Before becoming a national holiday, America first called for a national day of thanksgiving to celebrate victory over the British in the Battle of Saratoga. In 1789, George Washington again called for national day of thanks on the last Thursday of November to commemorate the end of the Revolutionary War and the ratification of the Constitution. And during the Civil War, both the Confederacy and the Union issued Thanksgiving Day proclamations following major victories.
The first official proclamation of a national Thanksgiving holiday came in 1863, when President Abraham Lincoln called for an annual Thanksgiving celebration on the final Thursday in November.
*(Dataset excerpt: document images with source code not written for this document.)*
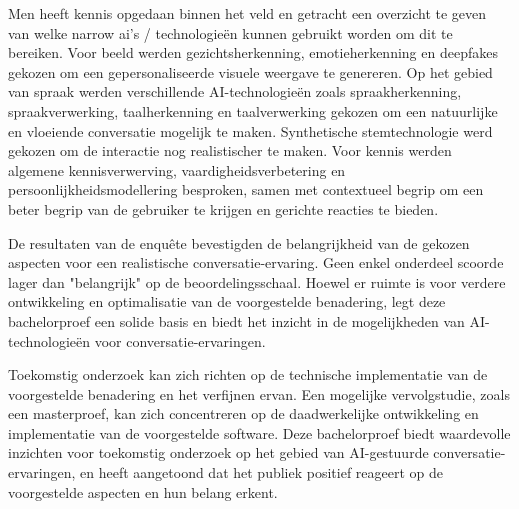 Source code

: Men heeft kennis opgedaan binnen het veld en getracht een overzicht te geven van welke narrow ai's / technologieën kunnen gebruikt worden om dit te bereiken. Voor beeld werden gezichtsherkenning, emotieherkenning en deepfakes gekozen om een gepersonaliseerde visuele weergave te genereren. Op het gebied van spraak werden verschillende AI-technologieën zoals spraakherkenning, spraakverwerking, taalherkenning en taalverwerking gekozen om een natuurlijke en vloeiende conversatie mogelijk te maken. Synthetische stemtechnologie werd gekozen om de interactie nog realistischer te maken. Voor kennis werden algemene kennisverwerving, vaardigheidsverbetering en persoonlijkheidsmodellering besproken, samen met contextueel begrip om een beter begrip van de gebruiker te krijgen en gerichte reacties te bieden.

De resultaten van de enquête bevestigden de belangrijkheid van de gekozen aspecten voor een realistische conversatie-ervaring. Geen enkel onderdeel scoorde lager dan "belangrijk" op de beoordelingsschaal. Hoewel er ruimte is voor verdere ontwikkeling en optimalisatie van de voorgestelde benadering, legt deze bachelorproef een solide basis en biedt het inzicht in de mogelijkheden van AI-technologieën voor conversatie-ervaringen.

Toekomstig onderzoek kan zich richten op de technische implementatie van de voorgestelde benadering en het verfijnen ervan. Een mogelijke vervolgstudie, zoals een masterproef, kan zich concentreren op de daadwerkelijke ontwikkeling en implementatie van de voorgestelde software. Deze bachelorproef biedt waardevolle inzichten voor toekomstig onderzoek op het gebied van AI-gestuurde conversatie-ervaringen, en heeft aangetoond dat het publiek positief reageert op de voorgestelde aspecten en hun belang erkent. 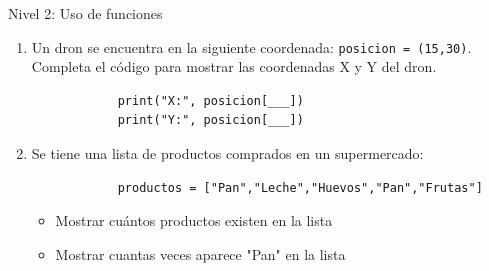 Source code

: \documentclass{beamer}
\begin{document}
    \begin{frame}[fragile, t]{Nivel 2: Uso de funciones}
        \begin{enumerate}
            \item[6.] Un dron se encuentra en la siguiente coordenada: \texttt{posicion = (15,30)}. 
            Completa el código para mostrar las coordenadas X y Y del dron.
            \begin{verbatim}
            print("X:", posicion[___])
            print("Y:", posicion[___])
            \end{verbatim}
            \item[7.] Se tiene una lista de productos comprados en un supermercado:
            \begin{verbatim}
            productos = ["Pan","Leche","Huevos","Pan","Frutas"]
            \end{verbatim}
            \begin{itemize}
                \item Mostrar cuántos productos existen en la lista
                \item Mostrar cuantas veces aparece "Pan" en la lista
            \end{itemize}
        \end{enumerate}
    \end{frame}
\end{document}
The proclamation was the result of years of impassioned lobbying by "Mary Had a Little Lamb" author and abolitionist Sarah Josepha Hale.
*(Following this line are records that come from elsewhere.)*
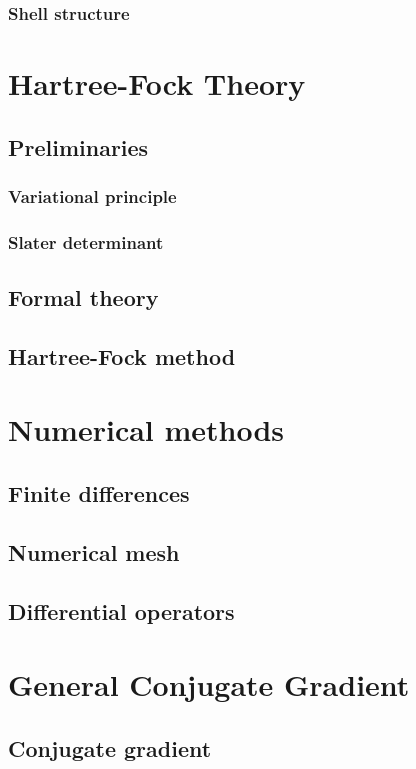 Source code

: \documentclass{book}
\begin{document}
\subsection{Shell structure}

\chapter{Hartree-Fock Theory}
\section{Preliminaries}
\subsection{Variational principle}
\subsection{Slater determinant}

\section{Formal theory}
\section{Hartree-Fock method}

\chapter{Numerical methods}
\section{Finite differences}
\section{Numerical mesh}
\section{Differential operators}

\chapter{General Conjugate Gradient}
\section{Conjugate gradient}
\end{document}
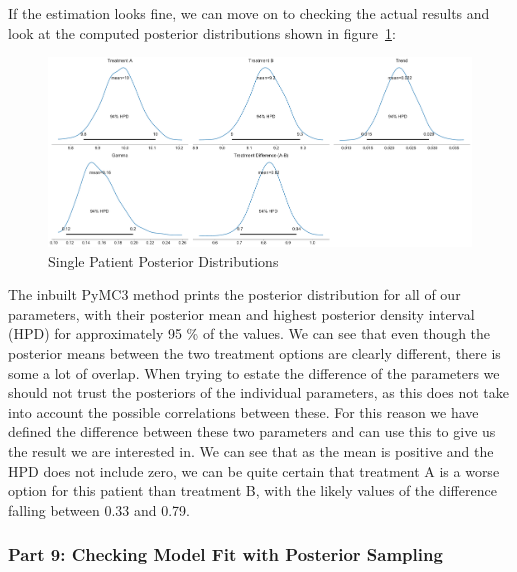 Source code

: \documentclass[12pt,a4paper,leqno]{report}
\theoremstyle{plain}
\theoremstyle{definition}
\theoremstyle{remark}
\begin{document}
If the estimation looks fine, we can move on to checking the actual results and look at
the computed posterior distributions shown in figure\ \ref{singlepatientposteriors}:

\bigskip
\begin{figure}[H]
    \caption{Single Patient Posterior Distributions}\label{singlepatientposteriors}
    \bigskip
    \includegraphics[width=\textwidth,height=\textheight,keepaspectratio]{single_patient_posteriors.pdf}
\end{figure}
\bigskip

The inbuilt PyMC3 method prints the posterior distribution for all of our parameters,
with their posterior mean and highest posterior density interval (HPD) for approximately
95 \% of the values. We can see that even though the posterior means between
the two treatment options are clearly different, there is some a lot of overlap. When
trying to estate the difference of the parameters we should not trust the posteriors of
the individual parameters, as this does not take into account the possible correlations
between these. For this reason we have defined the difference between these two
parameters and can use this to give us the result we are interested in. We can see
that as the mean is positive and the HPD does not include zero, we can be quite certain that
treatment A is a worse option for this patient than treatment B, with the likely values of
the difference falling between 0.33 and 0.79.


\subsubsection*{Part 9: Checking Model Fit with Posterior Sampling}
\end{document}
Breaking with Lincoln’s tradition, President Franklin D. Roosevelt, concerned that the Christmas shopping season was cut short by a late Thanksgiving, decreed that Thanksgiving would be celebrated a week earlier, on the next to last Thursday, in 1939. Considerable controversy surrounded this deviation, and some Americans refused to honor Roosevelt’s declaration. On November 26, 1941, he admitted his mistake and signed a bill into law officially making the fourth Thursday in November the national holiday of Thanksgiving Day.
While the Macy's Thanksgiving Day Parade started in 1924 as the "Big Christmas Parade”, the first oversized balloons debuted in 1927. The brainchild of Anthony Frederick Sarg, a German-born puppeteer and theatrical designer who also created Macy’s fantastical Christmas window displays, the first balloons were filled with oxygen, not helium. That year they featured Felix the Cat and inflated animals like elephants, tigers and a giant hummingbird.
Starting in the 1940s, farmers would gift the president with some plump birds for roast turkey over the holidays, which the first family would invariably eat. While President John F. Kennedy was the first American president to spare a turkey's life (“We’ll just let this one grow,” JFK quipped in 1963. “It’s our Thanksgiving present to him.”), the annual White House tradition of “pardoning” a turkey officially started with George H. W. Bush in 1989.
Around 46 million turkeys are eaten around Thanksgiving, according to the US Poultry and Egg Association. That's around as many turkeys as the entire population of Spain.
Americans consume 80 million pounds of cranberries during Thanksgiving, including 5,062,500 gallons of jellied cranberry — enough to fill nearly eight Olympic-sized swimming pools.